__MATERIAL FOR THIS TASK__.
+---+
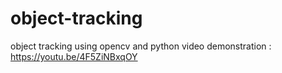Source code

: # object-tracking
object tracking using opencv and python
video demonstration : https://youtu.be/4F5ZiNBxqOY
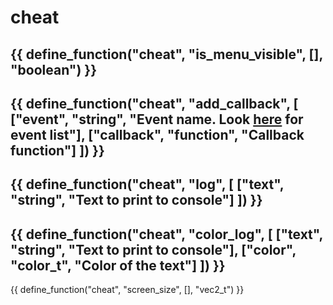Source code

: # cheat

{{ define_function("cheat", "is_menu_visible", [], "boolean") }}
---
{{ define_function("cheat", "add_callback", [
    ["event", "string", "Event name. Look [here](/events/) for event list"],
    ["callback", "function", "Callback function"]
]) }}
---
{{ define_function("cheat", "log", [
    ["text", "string", "Text to print to console"]
]) }}
---
{{ define_function("cheat", "color_log", [
    ["text", "string", "Text to print to console"],
    ["color", "color_t", "Color of the text"]
]) }}
---
{{ define_function("cheat", "screen_size", [], "vec2_t") }}

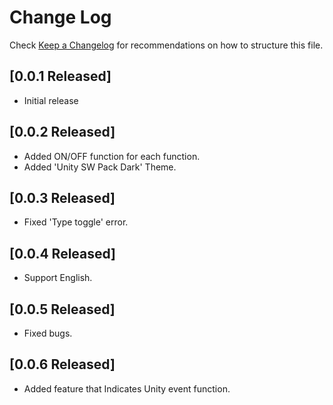 # Change Log

Check [Keep a Changelog](https://github.com/sangwookyoo/vscode-unity-sw-pack/) for recommendations on how to structure this file.

## [0.0.1 Released]

- Initial release

## [0.0.2 Released]

- Added ON/OFF function for each function.
- Added 'Unity SW Pack Dark' Theme.

## [0.0.3 Released]

- Fixed 'Type toggle' error.

## [0.0.4 Released]

- Support English.

## [0.0.5 Released]

- Fixed bugs.

## [0.0.6 Released]

- Added feature that Indicates Unity event function.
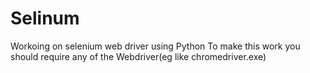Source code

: # Selinum

Workoing on selenium web driver using Python
To make this work you should require any of the Webdriver(eg like chromedriver.exe)

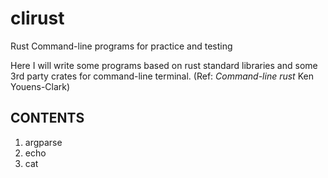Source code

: # clirust
Rust Command-line programs for practice and testing

Here I will write some programs based on rust standard libraries and some 3rd party crates for command-line terminal.
(Ref: *Command-line rust* Ken Youens-Clark)
## CONTENTS

1. argparse
1. echo
1. cat

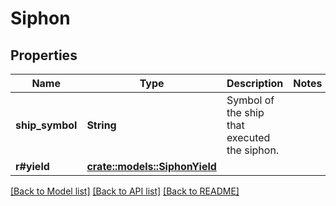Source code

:# Siphon

## Properties

Name | Type | Description | Notes
------------ | ------------- | ------------- | -------------
**ship_symbol** | **String** | Symbol of the ship that executed the siphon. | 
**r#yield** | [**crate::models::SiphonYield**](SiphonYield.md) |  | 

[[Back to Model list]](../README.md#documentation-for-models) [[Back to API list]](../README.md#documentation-for-api-endpoints) [[Back to README]](../README.md)


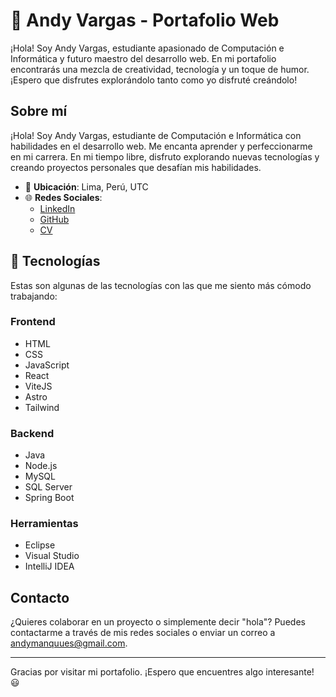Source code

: # 🚀 Andy Vargas - Portafolio Web

¡Hola! Soy Andy Vargas, estudiante apasionado de Computación e Informática y futuro maestro del desarrollo web. En mi portafolio encontrarás una mezcla de creatividad, tecnología y un toque de humor. ¡Espero que disfrutes explorándolo tanto como yo disfruté creándolo!

## Sobre mí

¡Hola! Soy Andy Vargas, estudiante de Computación e Informática con habilidades en el desarrollo web. Me encanta aprender y perfeccionarme en mi carrera. En mi tiempo libre, disfruto explorando nuevas tecnologías y creando proyectos personales que desafían mis habilidades.

- 🏡 **Ubicación**: Lima, Perú, UTC
- 🌐 **Redes Sociales**: 
  - [LinkedIn](https://www.linkedin.com/in/andy-camilo-vargas-vargas-9b8421274/)
  - [GitHub](https://github.com/andycvv)
  - [CV](https://drive.google.com/file/d/1_Mr4CcBO3Lc0VvhXnFU8Nr9kr5ahQzsm/view?usp=sharing)

## 🚀 Tecnologías

Estas son algunas de las tecnologías con las que me siento más cómodo trabajando:

### Frontend
- HTML
- CSS
- JavaScript
- React
- ViteJS
- Astro
- Tailwind

### Backend
- Java
- Node.js
- MySQL
- SQL Server
- Spring Boot

### Herramientas
- Eclipse
- Visual Studio
- IntelliJ IDEA

## Contacto

¿Quieres colaborar en un proyecto o simplemente decir "hola"? Puedes contactarme a través de mis redes sociales o enviar un correo a [andymanquues@gmail.com](mailto:andymanquues@gmail.com).

---

Gracias por visitar mi portafolio. ¡Espero que encuentres algo interesante! 😃
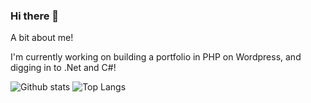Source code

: ### Hi there 👋

<!--
**Livi-96/Livi-96** is a ✨ _special_ ✨ repository because its `README.md` (this file) appears on your GitHub profile.

Here are some ideas to get you started:

- 🔭 I’m currently working on ...
- 🌱 I’m currently learning ...
- 👯 I’m looking to collaborate on ...
- 🤔 I’m looking for help with ...
- 💬 Ask me about ...
- 📫 How to reach me: ...
- 😄 Pronouns: ...
- ⚡ Fun fact: ...
-->

A bit about me!

I'm currently working on building a portfolio in PHP on Wordpress, and digging in to .Net and C#!

<img src="https://github-readme-stats.vercel.app/api?username=Livi-96&hide=css,html&show_icons=true&theme=transparent" alt="Github stats"> ![Top Langs](https://github-readme-stats.vercel.app/api/top-langs/?username=Livi-96&hide=scss,html,hack&theme=tokyonight)



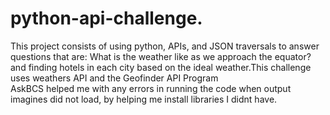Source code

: # python-api-challenge.
This project consists of using python, APIs, and JSON traversals to answer questions that are: What is the weather like as we approach the equator? and finding hotels in each city based on the ideal weather.This challenge uses weathers API and the Geofinder API Program  
AskBCS helped me with any errors in running the code when output imagines did not load, by helping me install libraries I didnt have.
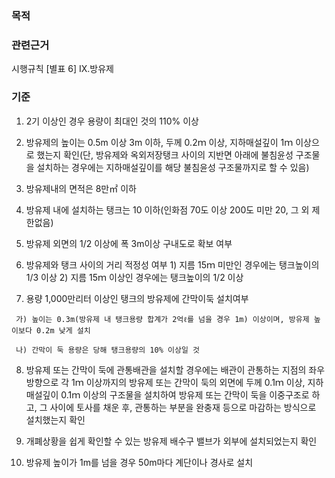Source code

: ### 목적


### 관련근거
시행규칙 [별표 6] IX.방유제

### 기준

   1. 2기 이상인 경우 용량이 최대인 것의 110% 이상

   2. 방유제의 높이는 0.5m 이상 3m 이하, 두께 0.2ｍ 이상, 지하매설깊이 1ｍ 이상으로 했는지 확인(단, 방유제와 옥외저장탱크 사이의 지반면 아래에 불침윤성 구조물을 설치하는 경우에는 지하매설깊이를 해당 불침윤성 구조물까지로 할 수 있음)

   3. 방유제내의 면적은 8만㎡ 이하

   4. 방유제 내에 설치하는 탱크는 10 이하(인화점 70도 이상 200도 미만 20, 그 외 제한없음)

   5. 방유제 외면의 1/2 이상에 폭 3m이상 구내도로 확보 여부

   6. 방유제와 탱크 사이의 거리 적정성 여부
     1) 지름 15ｍ 미만인 경우에는 탱크높이의 1/3 이상
     2) 지름 15ｍ 이상인 경우에는 탱크높이의 1/2 이상

   7. 용량 1,000만리터 이상인 탱크의 방유제에 간막이둑 설치여부

     가) 높이는 0.3m(방유제 내 탱크용량 합계가 2억ℓ를 넘을 경우 1m) 이상이며, 방유제 높이보다 0.2m 낮게 설치

     나) 간막이 둑 용량은 당해 탱크용량의 10% 이상일 것

   8. 방유제 또는 간막이 둑에 관통배관을 설치할 경우에는 배관이 관통하는 지점의 좌우방향으로 각 1ｍ 이상까지의 방유제 또는 간막이 둑의 외면에 두께 0.1ｍ 이상, 지하매설깊이 0.1ｍ 이상의 구조물을 설치하여 방유제 또는 간막이 둑을 이중구조로 하고, 그 사이에 토사를 채운 후, 관통하는 부분을 완충재 등으로 마감하는 방식으로 설치했는지 확인

   9. 개폐상황을 쉽게 확인할 수 있는 방유제 배수구 밸브가 외부에 설치되었는지 확인

   10. 방유제 높이가 1m를 넘을 경우 50m마다 계단이나 경사로 설치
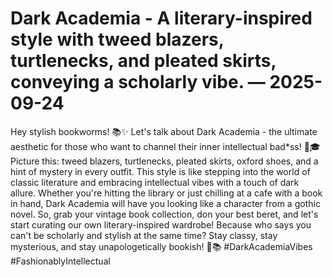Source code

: # Dark Academia - A literary-inspired style with tweed blazers, turtlenecks, and pleated skirts, conveying a scholarly vibe. — 2025-09-24

Hey stylish bookworms! 📚✨ Let's talk about Dark Academia - the ultimate aesthetic for those who want to channel their inner intellectual bad*ss! 🖤🎓 Picture this: tweed blazers, turtlenecks, pleated skirts, oxford shoes, and a hint of mystery in every outfit. This style is like stepping into the world of classic literature and embracing intellectual vibes with a touch of dark allure. Whether you're hitting the library or just chilling at a cafe with a book in hand, Dark Academia will have you looking like a character from a gothic novel. So, grab your vintage book collection, don your best beret, and let's start curating our own literary-inspired wardrobe! Because who says you can't be scholarly and stylish at the same time? Stay classy, stay mysterious, and stay unapologetically bookish! 🖤📚 #DarkAcademiaVibes #FashionablyIntellectual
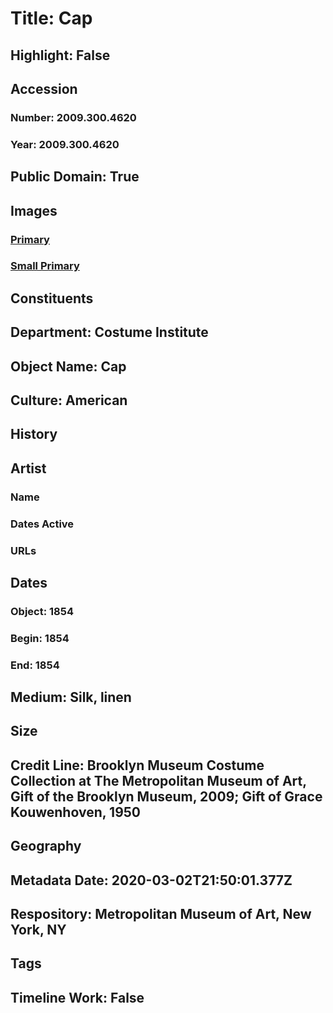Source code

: # Title: Cap
## Highlight: False
## Accession
### Number: 2009.300.4620
### Year: 2009.300.4620
## Public Domain: True
## Images
### [Primary](https://images.metmuseum.org/CRDImages/ci/original/50.174a_CP2.jpg)
### [Small Primary](https://images.metmuseum.org/CRDImages/ci/web-large/50.174a_CP2.jpg)
## Constituents
## Department: Costume Institute
## Object Name: Cap
## Culture: American
## History
## Artist
### Name
### Dates Active
### URLs
## Dates
### Object: 1854
### Begin: 1854
### End: 1854
## Medium: Silk, linen
## Size
## Credit Line: Brooklyn Museum Costume Collection at The Metropolitan Museum of Art, Gift of the Brooklyn Museum, 2009; Gift of Grace Kouwenhoven, 1950
## Geography
## Metadata Date: 2020-03-02T21:50:01.377Z
## Respository: Metropolitan Museum of Art, New York, NY
## Tags
## Timeline Work: False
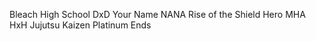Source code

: Bleach
High School DxD
Your Name
NANA
Rise of the Shield Hero
MHA
HxH
Jujutsu Kaizen
Platinum Ends

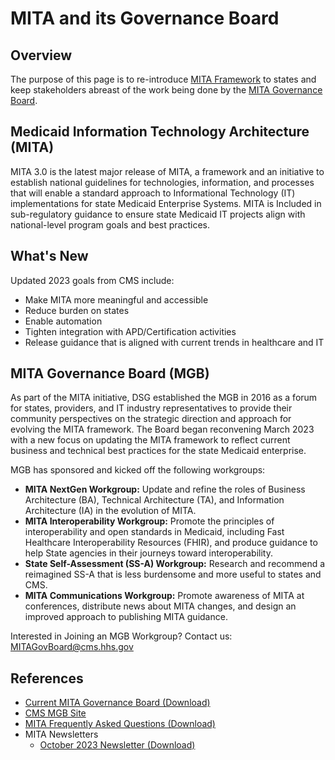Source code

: # MITA and its Governance Board

## Overview

The purpose of this page is to re-introduce [MITA Framework](https://www.medicaid.gov/medicaid/data-systems/medicaid-information-technology-architecture/medicaid-information-technology-architecture-framework/index.html) to states and keep stakeholders abreast of the work being done by the [MITA Governance Board](https://www.medicaid.gov/medicaid/data-systems/medicaid-information-technology-architecture/medicaid-information-technology-architecture-governance-board-overview/index.html). 

## Medicaid Information Technology Architecture (MITA)

MITA 3.0 is the latest major release of MITA, a framework and an initiative to establish national guidelines for technologies, information, and processes that will enable a standard approach to Informational Technology (IT) implementations for state Medicaid Enterprise Systems. MITA is Included in sub-regulatory guidance to ensure state Medicaid IT projects align with national-level program goals and best practices.

## What's New

Updated 2023 goals from CMS include:
- Make MITA more meaningful and accessible 
- Reduce burden on states 
- Enable automation 
- Tighten integration with APD/Certification activities 
- Release guidance that is aligned with current trends in healthcare and IT

## MITA Governance Board (MGB)

As part of the MITA initiative, DSG established the MGB in 2016 as a forum for states, providers, and IT industry representatives to provide their community perspectives on the strategic direction and approach for evolving the MITA framework.  The Board began reconvening March 2023 with a new focus on updating the MITA framework to reflect current business and technical best practices for the state Medicaid enterprise.

MGB has sponsored and kicked off the following workgroups:
- **MITA NextGen Workgroup:** Update and refine the roles of Business Architecture (BA), Technical Architecture (TA), and Information Architecture (IA) in the evolution of MITA.
- **MITA Interoperability Workgroup:** Promote the principles of interoperability and open standards in Medicaid, including Fast Healthcare Interoperability Resources (FHIR), and produce guidance to help State agencies in their journeys toward interoperability.
- **State Self-Assessment (SS-A) Workgroup:** Research and recommend a reimagined SS-A that is less burdensome and more useful to states and CMS.
- **MITA Communications Workgroup:** Promote awareness of MITA at conferences, distribute news about MITA changes, and design an improved approach to publishing MITA guidance.

Interested in Joining an MGB Workgroup? Contact us: <MITAGovBoard@cms.hhs.gov>

## References

- [Current MITA Governance Board (Download)](https://github.com/CMSgov/Medicaid-Information-Technology-Architecture-MITA/MITA/MITA_MGBMemberList_FFY2023.pdf)
- [CMS MGB Site](https://www.medicaid.gov/medicaid/data-systems/medicaid-information-technology-architecture/medicaid-information-technology-architecture-governance-board-overview/index.html)
- [MITA Frequently Asked Questions (Download)](https://cmsbox.app.box.com/index.php?rm=box_download_shared_file&shared_name=9lduavfqsdf9foo8meji8d1svv9lafod&file_id=f_1338125648504)
- MITA Newsletters
  - [October 2023 Newsletter (Download)](https://cmsbox.app.box.com/index.php?rm=box_download_shared_file&shared_name=zku8uve0gk1hpc551iij0j80ydgfssen&file_id=f_1338129115196)
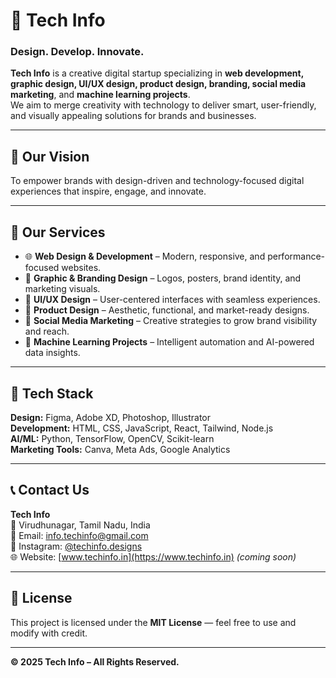 # 🏢 Tech Info

### **Design. Develop. Innovate.**

**Tech Info** is a creative digital startup specializing in **web development, graphic design, UI/UX design, product design, branding, social media marketing**, and **machine learning projects**.  
We aim to merge creativity with technology to deliver smart, user-friendly, and visually appealing solutions for brands and businesses.

---

## 🚀 Our Vision
To empower brands with design-driven and technology-focused digital experiences that inspire, engage, and innovate.

---

## 💼 Our Services

- 🌐 **Web Design & Development** – Modern, responsive, and performance-focused websites.  
- 🎨 **Graphic & Branding Design** – Logos, posters, brand identity, and marketing visuals.  
- 🧠 **UI/UX Design** – User-centered interfaces with seamless experiences.  
- 🧩 **Product Design** – Aesthetic, functional, and market-ready designs.  
- 📱 **Social Media Marketing** – Creative strategies to grow brand visibility and reach.  
- 🤖 **Machine Learning Projects** – Intelligent automation and AI-powered data insights.

---

## 🧰 Tech Stack

**Design:** Figma, Adobe XD, Photoshop, Illustrator  
**Development:** HTML, CSS, JavaScript, React, Tailwind, Node.js  
**AI/ML:** Python, TensorFlow, OpenCV, Scikit-learn  
**Marketing Tools:** Canva, Meta Ads, Google Analytics  

---

## 📞 Contact Us

**Tech Info**  
📍 Virudhunagar, Tamil Nadu, India  
📧 Email: info.techinfo@gmail.com  
📱 Instagram: [@techinfo.designs](https://instagram.com)  
🌐 Website: [www.techinfo.in](https://www.techinfo.in) *(coming soon)*  

---

## 🧾 License
This project is licensed under the **MIT License** — feel free to use and modify with credit.

---

**© 2025 Tech Info – All Rights Reserved.**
+---+
__DIRECTIONS FOR THIS TASK__. Scan the records above. Return every line with "Type" in it.

__YOUR SOLUTION__.
- Fixed 'Type toggle' error.
Name | Type | Description | Notes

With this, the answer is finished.